• _Work instructions_: After reading each line of the entries, give the number of lines that contain "initialization" and nothing else.
++++ Raw data
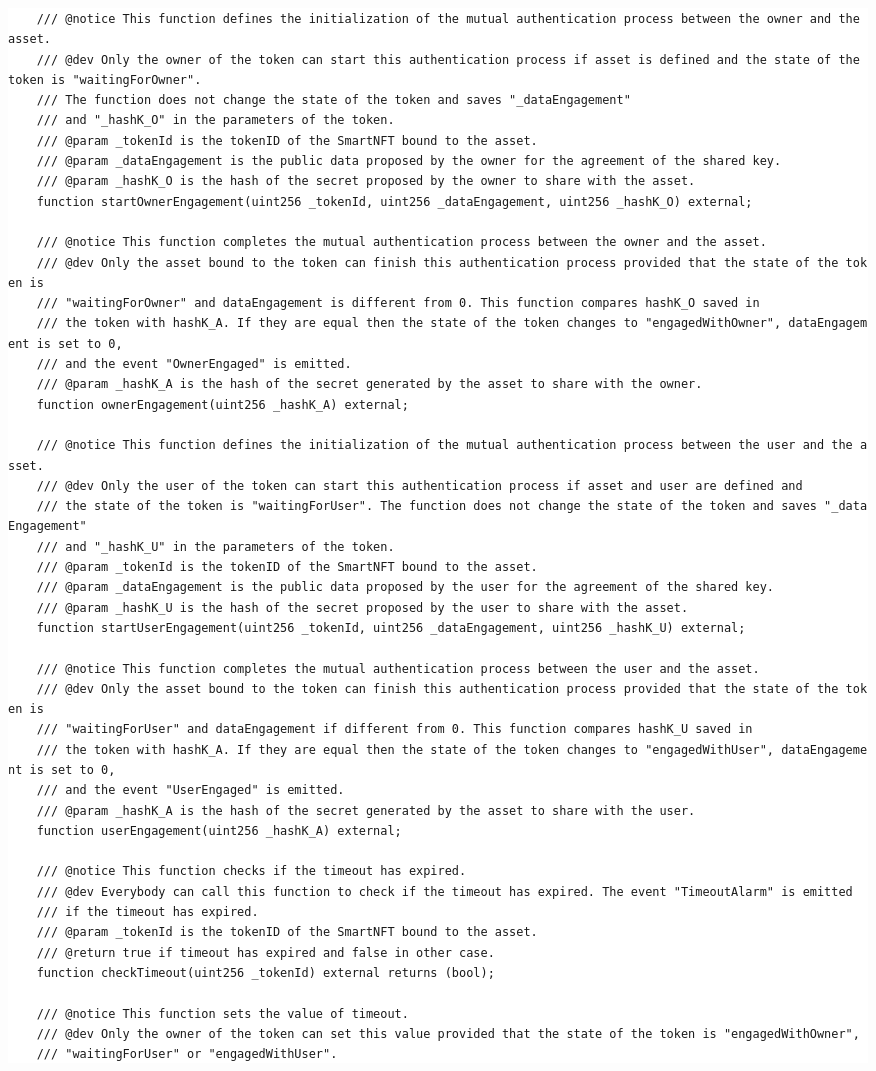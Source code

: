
 ```solidity
    /// @notice This function defines the initialization of the mutual authentication process between the owner and the asset.
    /// @dev Only the owner of the token can start this authentication process if asset is defined and the state of the token is "waitingForOwner".
    /// The function does not change the state of the token and saves "_dataEngagement" 
    /// and "_hashK_O" in the parameters of the token.
    /// @param _tokenId is the tokenID of the SmartNFT bound to the asset.
    /// @param _dataEngagement is the public data proposed by the owner for the agreement of the shared key.
    /// @param _hashK_O is the hash of the secret proposed by the owner to share with the asset.
    function startOwnerEngagement(uint256 _tokenId, uint256 _dataEngagement, uint256 _hashK_O) external;
 
    /// @notice This function completes the mutual authentication process between the owner and the asset.
    /// @dev Only the asset bound to the token can finish this authentication process provided that the state of the token is
    /// "waitingForOwner" and dataEngagement is different from 0. This function compares hashK_O saved in
    /// the token with hashK_A. If they are equal then the state of the token changes to "engagedWithOwner", dataEngagement is set to 0,
    /// and the event "OwnerEngaged" is emitted.
    /// @param _hashK_A is the hash of the secret generated by the asset to share with the owner.
    function ownerEngagement(uint256 _hashK_A) external; 
 
    /// @notice This function defines the initialization of the mutual authentication process between the user and the asset.
    /// @dev Only the user of the token can start this authentication process if asset and user are defined and
    /// the state of the token is "waitingForUser". The function does not change the state of the token and saves "_dataEngagement" 
    /// and "_hashK_U" in the parameters of the token.
    /// @param _tokenId is the tokenID of the SmartNFT bound to the asset.
    /// @param _dataEngagement is the public data proposed by the user for the agreement of the shared key.
    /// @param _hashK_U is the hash of the secret proposed by the user to share with the asset.
    function startUserEngagement(uint256 _tokenId, uint256 _dataEngagement, uint256 _hashK_U) external;
    
    /// @notice This function completes the mutual authentication process between the user and the asset.
    /// @dev Only the asset bound to the token can finish this authentication process provided that the state of the token is
    /// "waitingForUser" and dataEngagement if different from 0. This function compares hashK_U saved in
    /// the token with hashK_A. If they are equal then the state of the token changes to "engagedWithUser", dataEngagement is set to 0,
    /// and the event "UserEngaged" is emitted.
    /// @param _hashK_A is the hash of the secret generated by the asset to share with the user.
    function userEngagement(uint256 _hashK_A) external; 
 
    /// @notice This function checks if the timeout has expired.
    /// @dev Everybody can call this function to check if the timeout has expired. The event "TimeoutAlarm" is emitted
    /// if the timeout has expired.
    /// @param _tokenId is the tokenID of the SmartNFT bound to the asset.
    /// @return true if timeout has expired and false in other case.
    function checkTimeout(uint256 _tokenId) external returns (bool);
    
    /// @notice This function sets the value of timeout.
    /// @dev Only the owner of the token can set this value provided that the state of the token is "engagedWithOwner",
    /// "waitingForUser" or "engagedWithUser".
```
++++++++
• _Result_: 2